Collected data
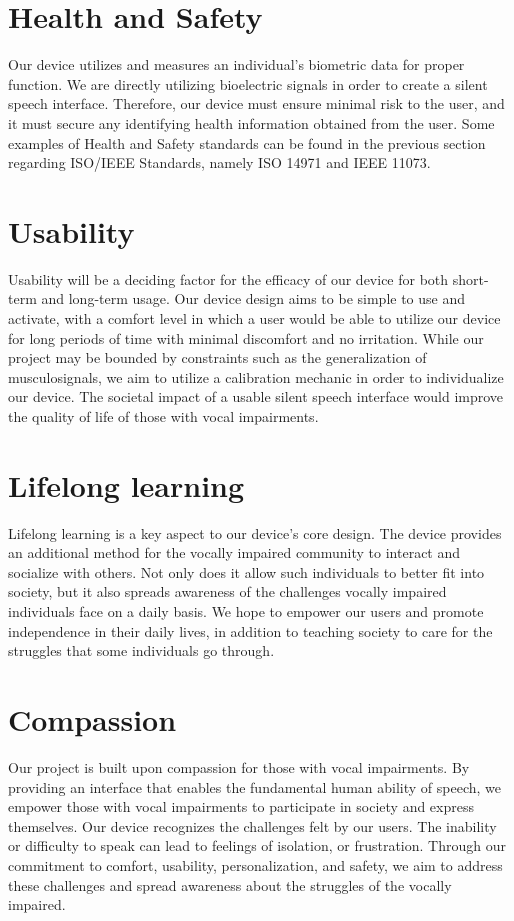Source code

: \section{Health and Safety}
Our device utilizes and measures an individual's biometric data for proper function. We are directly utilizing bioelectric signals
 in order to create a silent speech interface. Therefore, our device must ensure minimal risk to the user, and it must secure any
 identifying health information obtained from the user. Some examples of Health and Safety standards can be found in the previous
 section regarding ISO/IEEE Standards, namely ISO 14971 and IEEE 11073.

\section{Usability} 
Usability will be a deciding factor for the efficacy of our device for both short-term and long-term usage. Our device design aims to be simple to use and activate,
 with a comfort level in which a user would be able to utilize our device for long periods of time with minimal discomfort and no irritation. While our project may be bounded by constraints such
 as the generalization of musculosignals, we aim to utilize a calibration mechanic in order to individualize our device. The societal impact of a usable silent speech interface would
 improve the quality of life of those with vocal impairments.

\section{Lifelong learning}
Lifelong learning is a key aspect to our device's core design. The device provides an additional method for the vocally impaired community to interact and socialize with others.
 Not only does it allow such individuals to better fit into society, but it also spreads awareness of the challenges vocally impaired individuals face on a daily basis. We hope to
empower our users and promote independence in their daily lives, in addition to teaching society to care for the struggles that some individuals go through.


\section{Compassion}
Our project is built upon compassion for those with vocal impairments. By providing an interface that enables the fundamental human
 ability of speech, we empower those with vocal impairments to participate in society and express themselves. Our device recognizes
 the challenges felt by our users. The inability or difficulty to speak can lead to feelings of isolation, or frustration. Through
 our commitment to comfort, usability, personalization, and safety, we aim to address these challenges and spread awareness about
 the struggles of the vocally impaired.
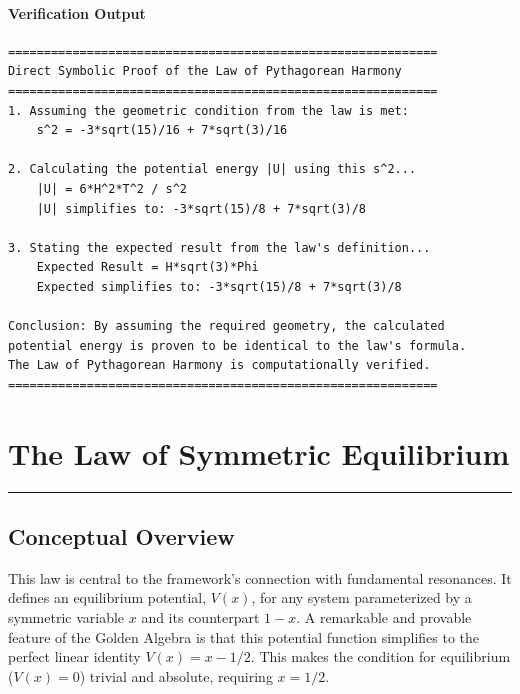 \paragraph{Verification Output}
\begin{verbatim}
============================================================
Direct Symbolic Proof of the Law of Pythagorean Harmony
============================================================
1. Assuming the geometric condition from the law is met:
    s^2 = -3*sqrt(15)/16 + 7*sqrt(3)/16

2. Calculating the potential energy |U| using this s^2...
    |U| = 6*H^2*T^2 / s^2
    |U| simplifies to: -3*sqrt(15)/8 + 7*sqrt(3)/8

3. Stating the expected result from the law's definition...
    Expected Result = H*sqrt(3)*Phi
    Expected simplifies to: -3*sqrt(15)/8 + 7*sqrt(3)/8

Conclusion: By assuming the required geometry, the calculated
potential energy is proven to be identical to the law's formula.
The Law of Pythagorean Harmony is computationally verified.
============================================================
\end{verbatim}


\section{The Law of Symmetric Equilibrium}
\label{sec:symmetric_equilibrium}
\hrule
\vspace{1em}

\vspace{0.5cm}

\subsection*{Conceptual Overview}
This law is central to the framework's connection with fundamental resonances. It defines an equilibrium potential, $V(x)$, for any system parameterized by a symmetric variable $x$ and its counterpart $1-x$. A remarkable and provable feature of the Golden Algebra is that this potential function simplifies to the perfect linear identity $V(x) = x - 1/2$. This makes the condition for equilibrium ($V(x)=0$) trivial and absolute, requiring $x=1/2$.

EXERCISE:
Say only the number of lines above holding "vocally".

SOLUTION FOR THIS PROBLEM:
3